[Plain-text document sources]
- Opening Delimiter -
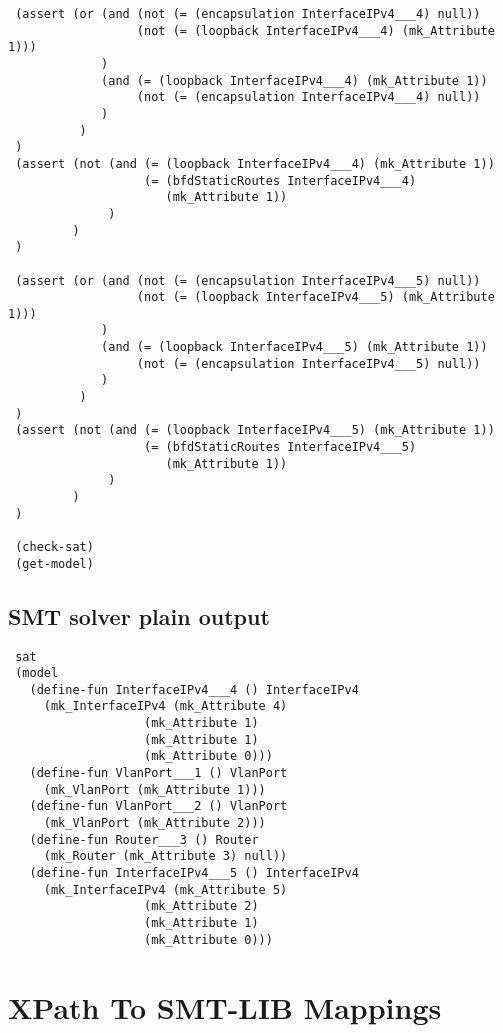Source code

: \documentclass[12pt,swedish,english]{report}
\theoremstyle{definition}
\begin{document}
\begin{appendices}
\begin{verbatim}
 (assert (or (and (not (= (encapsulation InterfaceIPv4___4) null))
                  (not (= (loopback InterfaceIPv4___4) (mk_Attribute 1)))
             )
             (and (= (loopback InterfaceIPv4___4) (mk_Attribute 1))
                  (not (= (encapsulation InterfaceIPv4___4) null))
             )
          )
 )
 (assert (not (and (= (loopback InterfaceIPv4___4) (mk_Attribute 1))
                   (= (bfdStaticRoutes InterfaceIPv4___4) 
                      (mk_Attribute 1))
              )
         )
 )
 
 (assert (or (and (not (= (encapsulation InterfaceIPv4___5) null))
                  (not (= (loopback InterfaceIPv4___5) (mk_Attribute 1)))
             )
             (and (= (loopback InterfaceIPv4___5) (mk_Attribute 1))
                  (not (= (encapsulation InterfaceIPv4___5) null))
             )
          )
 )
 (assert (not (and (= (loopback InterfaceIPv4___5) (mk_Attribute 1))
                   (= (bfdStaticRoutes InterfaceIPv4___5) 
                      (mk_Attribute 1))
              )
         )
 )
 
 (check-sat)
 (get-model)
 \end{verbatim}
 
 \section{SMT solver plain output}
 
 \begin{verbatim}
 sat
 (model 
   (define-fun InterfaceIPv4___4 () InterfaceIPv4
     (mk_InterfaceIPv4 (mk_Attribute 4)
                   (mk_Attribute 1)
                   (mk_Attribute 1)
                   (mk_Attribute 0)))
   (define-fun VlanPort___1 () VlanPort
     (mk_VlanPort (mk_Attribute 1)))
   (define-fun VlanPort___2 () VlanPort
     (mk_VlanPort (mk_Attribute 2)))
   (define-fun Router___3 () Router
     (mk_Router (mk_Attribute 3) null))
   (define-fun InterfaceIPv4___5 () InterfaceIPv4
     (mk_InterfaceIPv4 (mk_Attribute 5)
                   (mk_Attribute 2)
                   (mk_Attribute 1)
                   (mk_Attribute 0)))
 \end{verbatim}
 
 
 
 \chapter{XPath To SMT-LIB Mappings}\label{app:smt-map}


\end{appendices}
\end{document}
- Closing Delimiter -
### Task objective
Every line of the records above where the string "assert" is found should be copied.

### Response
 (assert (or (and (not (= (encapsulation InterfaceIPv4___4) null))
 (assert (not (and (= (loopback InterfaceIPv4___4) (mk_Attribute 1))
 (assert (or (and (not (= (encapsulation InterfaceIPv4___5) null))
 (assert (not (and (= (loopback InterfaceIPv4___5) (mk_Attribute 1))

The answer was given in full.